Task prompt: Word for word, repeat all the entries below, but without the pictures.

Extracted records:
((

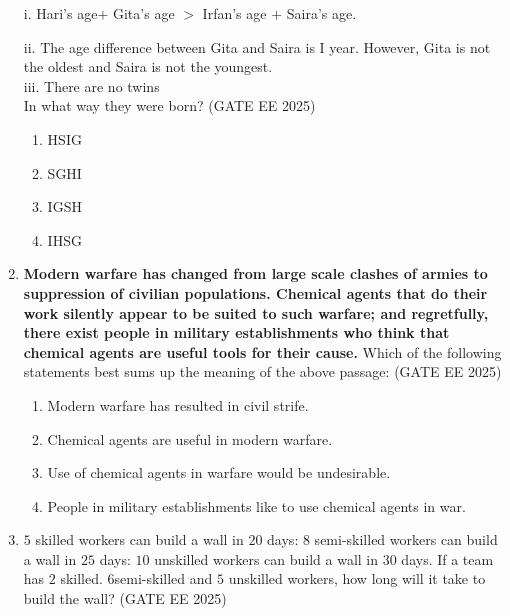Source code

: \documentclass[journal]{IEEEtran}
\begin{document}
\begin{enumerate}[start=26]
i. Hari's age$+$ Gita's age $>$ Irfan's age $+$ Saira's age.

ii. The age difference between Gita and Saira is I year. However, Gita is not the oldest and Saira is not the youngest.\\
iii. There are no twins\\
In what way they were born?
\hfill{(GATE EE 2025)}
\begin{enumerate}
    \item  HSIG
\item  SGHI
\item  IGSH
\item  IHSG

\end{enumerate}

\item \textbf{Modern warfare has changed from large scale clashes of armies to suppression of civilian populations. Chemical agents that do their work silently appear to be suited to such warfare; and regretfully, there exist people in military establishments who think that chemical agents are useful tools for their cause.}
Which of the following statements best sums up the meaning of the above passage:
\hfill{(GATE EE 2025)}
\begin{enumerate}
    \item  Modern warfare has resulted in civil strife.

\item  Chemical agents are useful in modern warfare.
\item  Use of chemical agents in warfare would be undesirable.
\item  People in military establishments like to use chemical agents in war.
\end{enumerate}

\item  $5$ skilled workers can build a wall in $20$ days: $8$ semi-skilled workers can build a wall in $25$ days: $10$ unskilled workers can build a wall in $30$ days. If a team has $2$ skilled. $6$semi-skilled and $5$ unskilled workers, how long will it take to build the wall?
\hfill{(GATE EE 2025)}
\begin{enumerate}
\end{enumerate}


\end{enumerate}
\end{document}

))

Result for this exercise:
Source code

: \documentclass[journal]{IEEEtran}
\begin{document}
\begin{enumerate}[start=26]
i. Hari's age$+$ Gita's age $>$ Irfan's age $+$ Saira's age.

ii. The age difference between Gita and Saira is I year. However, Gita is not the oldest and Saira is not the youngest.\\
iii. There are no twins\\
In what way they were born?
\hfill{(GATE EE 2025)}
\begin{enumerate}
    \item  HSIG
\item  SGHI
\item  IGSH
\item  IHSG

\end{enumerate}

\item \textbf{Modern warfare has changed from large scale clashes of armies to suppression of civilian populations. Chemical agents that do their work silently appear to be suited to such warfare; and regretfully, there exist people in military establishments who think that chemical agents are useful tools for their cause.}
Which of the following statements best sums up the meaning of the above passage:
\hfill{(GATE EE 2025)}
\begin{enumerate}
    \item  Modern warfare has resulted in civil strife.

\item  Chemical agents are useful in modern warfare.
\item  Use of chemical agents in warfare would be undesirable.
\item  People in military establishments like to use chemical agents in war.
\end{enumerate}

\item  $5$ skilled workers can build a wall in $20$ days: $8$ semi-skilled workers can build a wall in $25$ days: $10$ unskilled workers can build a wall in $30$ days. If a team has $2$ skilled. $6$semi-skilled and $5$ unskilled workers, how long will it take to build the wall?
\hfill{(GATE EE 2025)}
\begin{enumerate}
\end{enumerate}


\end{enumerate}
\end{document}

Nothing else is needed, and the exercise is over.